TASK DETAILS: Work out how many lines in the data hold the word "Software", and reply with that number only.
BEGIN TASK MATERIAL
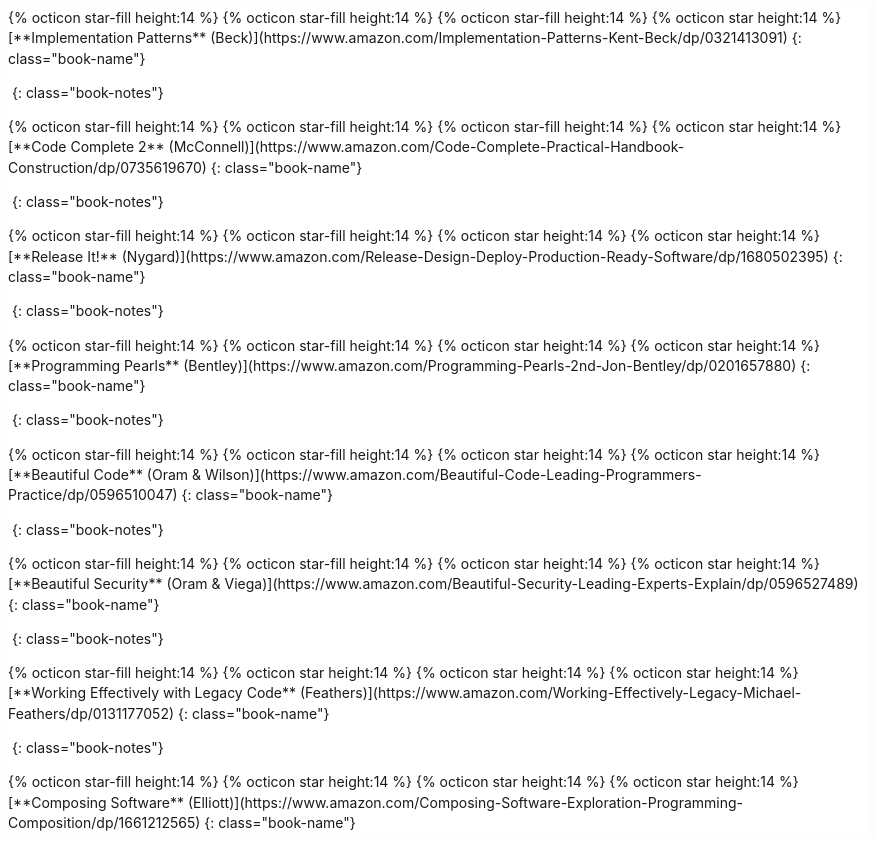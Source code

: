 <div class="book-rating book-rating-3">{% octicon star-fill height:14 %} {% octicon star-fill height:14 %} {% octicon star-fill height:14 %} {% octicon star height:14 %}</div>
[**Implementation Patterns** (Beck)](https://www.amazon.com/Implementation-Patterns-Kent-Beck/dp/0321413091)
{: class="book-name"}

&nbsp;{: class="book-notes"}

<div class="book-rating book-rating-3">{% octicon star-fill height:14 %} {% octicon star-fill height:14 %} {% octicon star-fill height:14 %} {% octicon star height:14 %}</div>
[**Code Complete 2** (McConnell)](https://www.amazon.com/Code-Complete-Practical-Handbook-Construction/dp/0735619670)
{: class="book-name"}

&nbsp;{: class="book-notes"}

<div class="book-rating book-rating-2">{% octicon star-fill height:14 %} {% octicon star-fill height:14 %} {% octicon star height:14 %} {% octicon star height:14 %}</div>
[**Release It!** (Nygard)](https://www.amazon.com/Release-Design-Deploy-Production-Ready-Software/dp/1680502395)
{: class="book-name"}

&nbsp;{: class="book-notes"}

<div class="book-rating book-rating-2">{% octicon star-fill height:14 %} {% octicon star-fill height:14 %} {% octicon star height:14 %} {% octicon star height:14 %}</div>
[**Programming Pearls** (Bentley)](https://www.amazon.com/Programming-Pearls-2nd-Jon-Bentley/dp/0201657880)
{: class="book-name"}

&nbsp;{: class="book-notes"}

<div class="book-rating book-rating-2">{% octicon star-fill height:14 %} {% octicon star-fill height:14 %} {% octicon star height:14 %} {% octicon star height:14 %}</div>
[**Beautiful Code** (Oram & Wilson)](https://www.amazon.com/Beautiful-Code-Leading-Programmers-Practice/dp/0596510047)
{: class="book-name"}

&nbsp;{: class="book-notes"}

<div class="book-rating book-rating-2">{% octicon star-fill height:14 %} {% octicon star-fill height:14 %} {% octicon star height:14 %} {% octicon star height:14 %}</div>
[**Beautiful Security** (Oram & Viega)](https://www.amazon.com/Beautiful-Security-Leading-Experts-Explain/dp/0596527489)
{: class="book-name"}

&nbsp;{: class="book-notes"}

<div class="book-rating book-rating-1">{% octicon star-fill height:14 %} {% octicon star height:14 %} {% octicon star height:14 %} {% octicon star height:14 %}</div>
[**Working Effectively with Legacy Code** (Feathers)](https://www.amazon.com/Working-Effectively-Legacy-Michael-Feathers/dp/0131177052)
{: class="book-name"}

&nbsp;{: class="book-notes"}

<div class="book-rating book-rating-1">{% octicon star-fill height:14 %} {% octicon star height:14 %} {% octicon star height:14 %} {% octicon star height:14 %}</div>
[**Composing Software** (Elliott)](https://www.amazon.com/Composing-Software-Exploration-Programming-Composition/dp/1661212565)
{: class="book-name"}
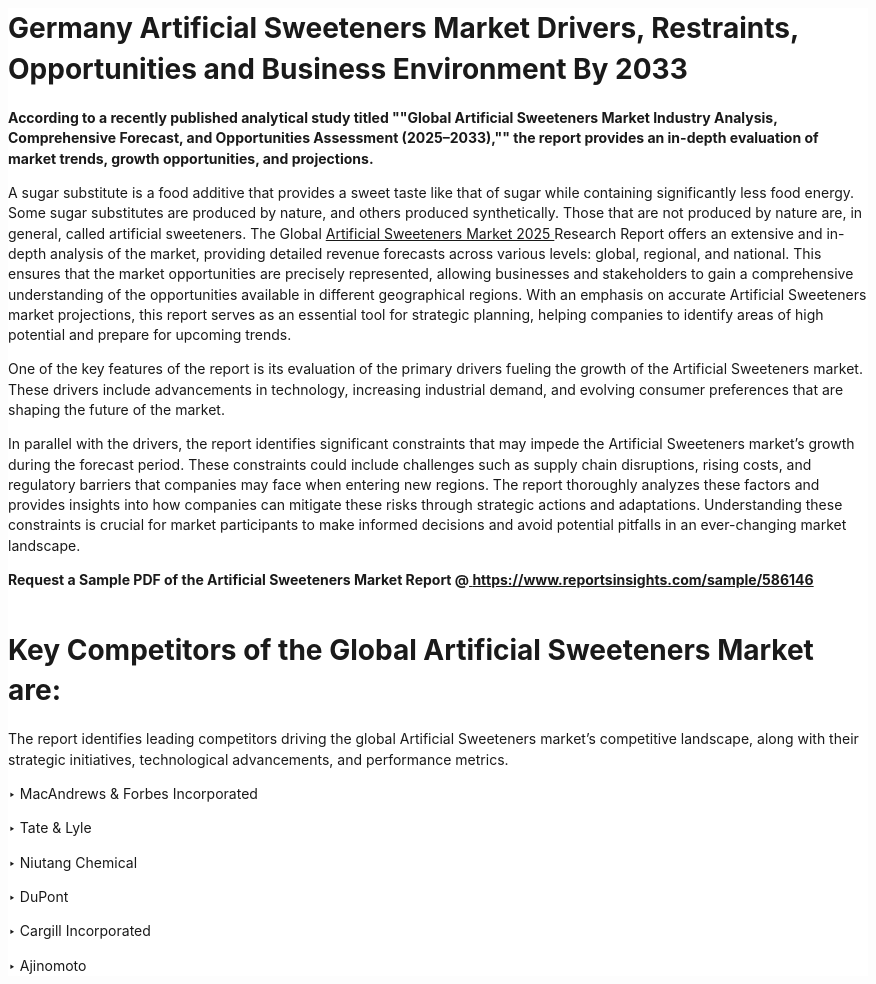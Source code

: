 # Germany Artificial Sweeteners Market Drivers, Restraints, Opportunities and Business Environment By 2033

<strong>According to a recently published analytical study titled ""Global Artificial Sweeteners Market Industry Analysis, Comprehensive Forecast, and Opportunities Assessment (2025–2033),"" the report provides an in-depth evaluation of market trends, growth opportunities, and projections.</strong>

A sugar substitute is a food additive that provides a sweet taste like that of sugar while containing significantly less food energy. Some sugar substitutes are produced by nature, and others produced synthetically. Those that are not produced by nature are, in general, called artificial sweeteners. The Global <a href=https://www.reportsinsights.com/sample/586146>Artificial Sweeteners Market 2025 </a> Research Report offers an extensive and in-depth analysis of the market, providing detailed revenue forecasts across various levels: global, regional, and national. This ensures that the market opportunities are precisely represented, allowing businesses and stakeholders to gain a comprehensive understanding of the opportunities available in different geographical regions. With an emphasis on accurate Artificial Sweeteners market projections, this report serves as an essential tool for strategic planning, helping companies to identify areas of high potential and prepare for upcoming trends.

One of the key features of the report is its evaluation of the primary drivers fueling the growth of the Artificial Sweeteners market. These drivers include advancements in technology, increasing industrial demand, and evolving consumer preferences that are shaping the future of the market. 

In parallel with the drivers, the report identifies significant constraints that may impede the Artificial Sweeteners market’s growth during the forecast period. These constraints could include challenges such as supply chain disruptions, rising costs, and regulatory barriers that companies may face when entering new regions. The report thoroughly analyzes these factors and provides insights into how companies can mitigate these risks through strategic actions and adaptations. Understanding these constraints is crucial for market participants to make informed decisions and avoid potential pitfalls in an ever-changing market landscape.

<strong>Request a Sample PDF of the Artificial Sweeteners Market Report </strong><strong>@<a href=https://www.reportsinsights.com/sample/586146> https://www.reportsinsights.com/sample/586146</a></strong></font>

# <strong>Key Competitors of the Global Artificial Sweeteners Market are:</strong>

The report identifies leading competitors driving the global Artificial Sweeteners market’s competitive landscape, along with their strategic initiatives, technological advancements, and performance metrics.

‣ MacAndrews & Forbes Incorporated

‣ Tate & Lyle

‣ Niutang Chemical

‣ DuPont

‣ Cargill Incorporated

‣ Ajinomoto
END TASK MATERIAL
RESPONSE: 2